=== Records provided ===

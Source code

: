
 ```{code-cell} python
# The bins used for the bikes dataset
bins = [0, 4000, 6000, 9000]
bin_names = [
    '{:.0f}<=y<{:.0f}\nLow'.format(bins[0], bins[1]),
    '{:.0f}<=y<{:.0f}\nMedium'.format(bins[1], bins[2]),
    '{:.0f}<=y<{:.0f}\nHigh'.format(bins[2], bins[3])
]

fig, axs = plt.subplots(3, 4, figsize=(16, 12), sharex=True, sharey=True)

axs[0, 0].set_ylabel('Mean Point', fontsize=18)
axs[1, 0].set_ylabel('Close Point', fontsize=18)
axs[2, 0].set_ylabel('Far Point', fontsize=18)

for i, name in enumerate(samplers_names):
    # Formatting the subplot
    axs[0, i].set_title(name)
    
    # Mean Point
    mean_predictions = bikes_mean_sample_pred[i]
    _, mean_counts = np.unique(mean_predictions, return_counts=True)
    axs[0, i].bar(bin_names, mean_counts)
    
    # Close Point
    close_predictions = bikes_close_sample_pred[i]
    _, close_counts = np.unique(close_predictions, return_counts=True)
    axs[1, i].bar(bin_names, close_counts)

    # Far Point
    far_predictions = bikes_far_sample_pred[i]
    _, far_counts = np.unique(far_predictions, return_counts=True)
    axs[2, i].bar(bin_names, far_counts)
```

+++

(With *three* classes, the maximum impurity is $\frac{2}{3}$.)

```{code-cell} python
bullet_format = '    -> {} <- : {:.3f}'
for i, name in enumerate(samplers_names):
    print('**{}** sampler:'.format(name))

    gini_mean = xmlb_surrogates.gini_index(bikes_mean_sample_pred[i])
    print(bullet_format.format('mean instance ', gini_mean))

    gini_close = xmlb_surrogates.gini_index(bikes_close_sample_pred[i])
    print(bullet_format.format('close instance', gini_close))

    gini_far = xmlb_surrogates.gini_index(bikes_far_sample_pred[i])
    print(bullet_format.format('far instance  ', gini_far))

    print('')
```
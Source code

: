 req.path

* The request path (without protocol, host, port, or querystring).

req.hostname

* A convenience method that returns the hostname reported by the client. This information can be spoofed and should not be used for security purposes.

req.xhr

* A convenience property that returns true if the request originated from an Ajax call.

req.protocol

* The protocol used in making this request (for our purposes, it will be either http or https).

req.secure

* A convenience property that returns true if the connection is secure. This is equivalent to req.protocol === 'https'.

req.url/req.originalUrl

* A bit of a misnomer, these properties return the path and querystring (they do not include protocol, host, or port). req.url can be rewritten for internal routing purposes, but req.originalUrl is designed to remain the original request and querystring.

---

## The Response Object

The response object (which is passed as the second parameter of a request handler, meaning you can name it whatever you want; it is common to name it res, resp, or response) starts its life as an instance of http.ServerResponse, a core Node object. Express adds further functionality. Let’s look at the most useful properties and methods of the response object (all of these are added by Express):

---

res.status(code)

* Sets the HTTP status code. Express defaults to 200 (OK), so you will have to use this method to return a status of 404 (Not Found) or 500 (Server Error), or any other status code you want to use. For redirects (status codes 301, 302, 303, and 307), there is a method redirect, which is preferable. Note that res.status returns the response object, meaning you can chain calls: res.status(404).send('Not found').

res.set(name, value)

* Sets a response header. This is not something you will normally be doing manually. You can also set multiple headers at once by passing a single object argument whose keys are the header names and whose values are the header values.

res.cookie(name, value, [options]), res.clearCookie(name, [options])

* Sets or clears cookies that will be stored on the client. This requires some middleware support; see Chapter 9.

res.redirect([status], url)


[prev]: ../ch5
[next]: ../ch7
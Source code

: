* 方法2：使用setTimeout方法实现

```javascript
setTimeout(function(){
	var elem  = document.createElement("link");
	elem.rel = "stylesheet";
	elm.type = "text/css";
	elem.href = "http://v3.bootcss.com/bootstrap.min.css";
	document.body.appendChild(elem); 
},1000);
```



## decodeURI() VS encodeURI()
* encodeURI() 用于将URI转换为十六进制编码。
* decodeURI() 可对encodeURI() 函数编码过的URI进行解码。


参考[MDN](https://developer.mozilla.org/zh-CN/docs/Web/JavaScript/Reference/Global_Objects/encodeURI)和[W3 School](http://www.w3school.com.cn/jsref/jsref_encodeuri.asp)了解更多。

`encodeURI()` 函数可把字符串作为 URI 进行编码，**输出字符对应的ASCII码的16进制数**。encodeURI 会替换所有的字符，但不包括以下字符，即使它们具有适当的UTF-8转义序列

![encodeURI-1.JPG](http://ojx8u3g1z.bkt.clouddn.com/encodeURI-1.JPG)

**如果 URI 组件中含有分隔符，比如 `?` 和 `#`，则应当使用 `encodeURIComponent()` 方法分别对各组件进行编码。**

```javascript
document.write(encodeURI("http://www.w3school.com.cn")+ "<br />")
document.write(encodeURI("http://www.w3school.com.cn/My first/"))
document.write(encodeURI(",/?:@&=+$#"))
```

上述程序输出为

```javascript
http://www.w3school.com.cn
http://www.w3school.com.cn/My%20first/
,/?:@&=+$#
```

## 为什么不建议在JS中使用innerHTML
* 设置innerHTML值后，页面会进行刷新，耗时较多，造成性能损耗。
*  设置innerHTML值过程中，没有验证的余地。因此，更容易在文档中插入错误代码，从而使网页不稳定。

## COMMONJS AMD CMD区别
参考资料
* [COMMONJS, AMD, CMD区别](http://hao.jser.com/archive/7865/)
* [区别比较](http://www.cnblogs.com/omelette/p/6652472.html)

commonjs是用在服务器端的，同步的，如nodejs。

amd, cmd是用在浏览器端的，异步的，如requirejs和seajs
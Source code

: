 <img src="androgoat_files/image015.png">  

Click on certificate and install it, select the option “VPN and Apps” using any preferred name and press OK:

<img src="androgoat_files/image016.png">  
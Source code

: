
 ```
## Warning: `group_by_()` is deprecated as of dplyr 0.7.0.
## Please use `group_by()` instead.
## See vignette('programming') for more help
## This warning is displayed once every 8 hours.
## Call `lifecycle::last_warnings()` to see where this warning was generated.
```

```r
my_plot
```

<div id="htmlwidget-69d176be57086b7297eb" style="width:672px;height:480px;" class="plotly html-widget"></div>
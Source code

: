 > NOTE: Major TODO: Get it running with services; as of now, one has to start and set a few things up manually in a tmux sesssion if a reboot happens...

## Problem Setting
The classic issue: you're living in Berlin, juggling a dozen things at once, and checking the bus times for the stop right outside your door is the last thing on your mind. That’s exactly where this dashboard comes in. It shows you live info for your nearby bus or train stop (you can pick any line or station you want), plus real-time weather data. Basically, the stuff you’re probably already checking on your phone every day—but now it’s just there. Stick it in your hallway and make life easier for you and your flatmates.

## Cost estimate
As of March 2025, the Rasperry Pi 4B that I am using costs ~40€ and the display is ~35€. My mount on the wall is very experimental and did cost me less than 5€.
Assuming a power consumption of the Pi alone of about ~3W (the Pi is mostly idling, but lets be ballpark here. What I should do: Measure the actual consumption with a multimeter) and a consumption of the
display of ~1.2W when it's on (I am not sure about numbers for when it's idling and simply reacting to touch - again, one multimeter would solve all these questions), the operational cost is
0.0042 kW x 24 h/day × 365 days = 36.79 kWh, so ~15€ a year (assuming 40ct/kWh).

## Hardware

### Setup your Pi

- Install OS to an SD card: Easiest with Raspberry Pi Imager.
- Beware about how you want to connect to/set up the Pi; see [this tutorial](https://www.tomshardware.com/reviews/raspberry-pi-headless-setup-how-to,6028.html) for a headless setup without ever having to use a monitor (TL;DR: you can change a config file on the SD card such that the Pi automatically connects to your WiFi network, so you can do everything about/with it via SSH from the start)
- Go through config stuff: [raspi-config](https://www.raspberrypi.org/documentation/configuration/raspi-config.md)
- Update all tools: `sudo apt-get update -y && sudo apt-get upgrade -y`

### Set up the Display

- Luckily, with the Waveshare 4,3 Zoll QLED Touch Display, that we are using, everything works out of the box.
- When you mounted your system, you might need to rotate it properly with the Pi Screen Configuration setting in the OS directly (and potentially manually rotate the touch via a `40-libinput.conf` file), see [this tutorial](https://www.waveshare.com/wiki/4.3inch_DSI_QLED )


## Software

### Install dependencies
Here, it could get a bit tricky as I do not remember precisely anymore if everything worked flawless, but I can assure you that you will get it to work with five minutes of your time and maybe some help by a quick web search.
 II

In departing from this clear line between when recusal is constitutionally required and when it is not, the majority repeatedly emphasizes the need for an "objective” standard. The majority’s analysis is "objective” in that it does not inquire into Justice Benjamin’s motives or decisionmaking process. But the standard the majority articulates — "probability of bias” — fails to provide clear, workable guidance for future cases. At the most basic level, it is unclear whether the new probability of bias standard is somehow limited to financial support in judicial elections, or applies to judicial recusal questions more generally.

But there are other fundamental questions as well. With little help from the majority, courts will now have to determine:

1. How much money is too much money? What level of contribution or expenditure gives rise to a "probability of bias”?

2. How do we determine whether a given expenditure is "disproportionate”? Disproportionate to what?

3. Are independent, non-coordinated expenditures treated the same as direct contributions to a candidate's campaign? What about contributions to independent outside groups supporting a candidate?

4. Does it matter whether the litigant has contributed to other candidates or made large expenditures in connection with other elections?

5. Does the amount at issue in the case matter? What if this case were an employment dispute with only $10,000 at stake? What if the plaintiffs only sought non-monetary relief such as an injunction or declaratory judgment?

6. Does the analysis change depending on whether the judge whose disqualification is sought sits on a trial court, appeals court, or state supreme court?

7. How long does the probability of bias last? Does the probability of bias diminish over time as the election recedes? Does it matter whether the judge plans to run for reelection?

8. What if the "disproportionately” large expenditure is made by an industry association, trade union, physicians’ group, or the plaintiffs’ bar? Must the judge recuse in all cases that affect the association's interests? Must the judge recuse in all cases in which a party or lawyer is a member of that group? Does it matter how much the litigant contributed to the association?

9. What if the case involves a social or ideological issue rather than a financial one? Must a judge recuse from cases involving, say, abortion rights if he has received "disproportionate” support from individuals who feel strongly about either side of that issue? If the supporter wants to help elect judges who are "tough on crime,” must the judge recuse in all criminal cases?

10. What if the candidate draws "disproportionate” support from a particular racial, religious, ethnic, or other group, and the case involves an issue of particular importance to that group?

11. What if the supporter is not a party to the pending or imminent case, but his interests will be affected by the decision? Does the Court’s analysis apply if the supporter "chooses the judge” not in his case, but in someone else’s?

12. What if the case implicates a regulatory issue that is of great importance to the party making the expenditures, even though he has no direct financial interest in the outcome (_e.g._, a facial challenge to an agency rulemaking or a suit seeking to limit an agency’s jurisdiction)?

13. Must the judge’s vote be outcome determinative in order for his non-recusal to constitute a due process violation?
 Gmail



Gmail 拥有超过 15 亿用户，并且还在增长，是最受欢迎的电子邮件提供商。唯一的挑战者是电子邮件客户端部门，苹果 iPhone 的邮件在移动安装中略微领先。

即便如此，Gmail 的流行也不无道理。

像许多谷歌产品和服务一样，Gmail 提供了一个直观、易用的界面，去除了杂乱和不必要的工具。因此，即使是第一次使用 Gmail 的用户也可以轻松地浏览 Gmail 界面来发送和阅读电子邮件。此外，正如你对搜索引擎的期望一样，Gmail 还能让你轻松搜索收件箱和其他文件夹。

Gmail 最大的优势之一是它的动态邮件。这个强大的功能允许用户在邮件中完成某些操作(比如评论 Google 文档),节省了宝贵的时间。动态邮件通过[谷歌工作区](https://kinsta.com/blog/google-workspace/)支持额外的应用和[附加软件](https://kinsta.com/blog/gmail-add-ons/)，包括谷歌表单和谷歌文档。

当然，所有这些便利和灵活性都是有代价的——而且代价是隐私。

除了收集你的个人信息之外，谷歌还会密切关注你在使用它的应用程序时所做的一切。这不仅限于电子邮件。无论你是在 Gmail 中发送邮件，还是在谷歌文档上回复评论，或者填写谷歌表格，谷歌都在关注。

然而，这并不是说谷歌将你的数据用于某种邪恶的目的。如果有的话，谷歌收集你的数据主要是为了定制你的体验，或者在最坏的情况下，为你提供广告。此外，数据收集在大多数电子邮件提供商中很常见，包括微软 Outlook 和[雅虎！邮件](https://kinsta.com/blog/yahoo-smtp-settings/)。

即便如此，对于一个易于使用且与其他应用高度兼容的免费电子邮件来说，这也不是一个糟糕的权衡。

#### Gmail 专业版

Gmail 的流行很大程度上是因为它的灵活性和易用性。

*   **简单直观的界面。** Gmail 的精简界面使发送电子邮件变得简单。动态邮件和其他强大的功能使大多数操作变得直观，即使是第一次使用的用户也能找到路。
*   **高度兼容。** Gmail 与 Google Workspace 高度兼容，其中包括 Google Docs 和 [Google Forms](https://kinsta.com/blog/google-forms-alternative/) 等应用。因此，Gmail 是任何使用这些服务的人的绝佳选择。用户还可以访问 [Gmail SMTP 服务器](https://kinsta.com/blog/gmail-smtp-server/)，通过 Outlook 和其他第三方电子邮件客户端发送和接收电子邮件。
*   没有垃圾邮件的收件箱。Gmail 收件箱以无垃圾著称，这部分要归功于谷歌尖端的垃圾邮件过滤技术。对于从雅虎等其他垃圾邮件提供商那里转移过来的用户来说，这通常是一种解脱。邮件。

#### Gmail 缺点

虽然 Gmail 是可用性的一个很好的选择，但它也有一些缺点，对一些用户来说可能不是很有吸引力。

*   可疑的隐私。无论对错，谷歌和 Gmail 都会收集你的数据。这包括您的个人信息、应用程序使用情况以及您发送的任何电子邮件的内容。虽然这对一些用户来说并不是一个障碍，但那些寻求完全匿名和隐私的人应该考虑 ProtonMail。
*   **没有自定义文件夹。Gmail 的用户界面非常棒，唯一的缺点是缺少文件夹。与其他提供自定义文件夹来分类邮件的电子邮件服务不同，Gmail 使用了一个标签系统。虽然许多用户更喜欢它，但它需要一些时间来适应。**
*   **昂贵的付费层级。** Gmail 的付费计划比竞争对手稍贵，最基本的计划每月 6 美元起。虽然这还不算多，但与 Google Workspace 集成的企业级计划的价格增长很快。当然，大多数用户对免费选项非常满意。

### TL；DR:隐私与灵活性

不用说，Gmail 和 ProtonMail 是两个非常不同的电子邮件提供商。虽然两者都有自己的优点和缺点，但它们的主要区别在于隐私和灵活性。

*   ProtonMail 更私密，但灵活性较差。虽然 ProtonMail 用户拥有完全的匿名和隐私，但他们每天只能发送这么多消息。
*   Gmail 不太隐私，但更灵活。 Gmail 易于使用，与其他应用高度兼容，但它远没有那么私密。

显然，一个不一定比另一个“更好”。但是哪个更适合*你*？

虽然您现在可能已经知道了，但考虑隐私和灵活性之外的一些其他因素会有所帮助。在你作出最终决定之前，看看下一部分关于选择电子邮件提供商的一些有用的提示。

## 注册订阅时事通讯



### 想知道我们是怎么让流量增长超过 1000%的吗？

===

→ Problem description:
Please reproduce, exactly as they appear above, the lines from the line containing "### Set up the Display" up to and including the line containing "- Luckily, with".

→ Response to the task:
### Set up the Display

- Luckily, with the Waveshare 4,3 Zoll QLED Touch Display, that we are using, everything works out of the box.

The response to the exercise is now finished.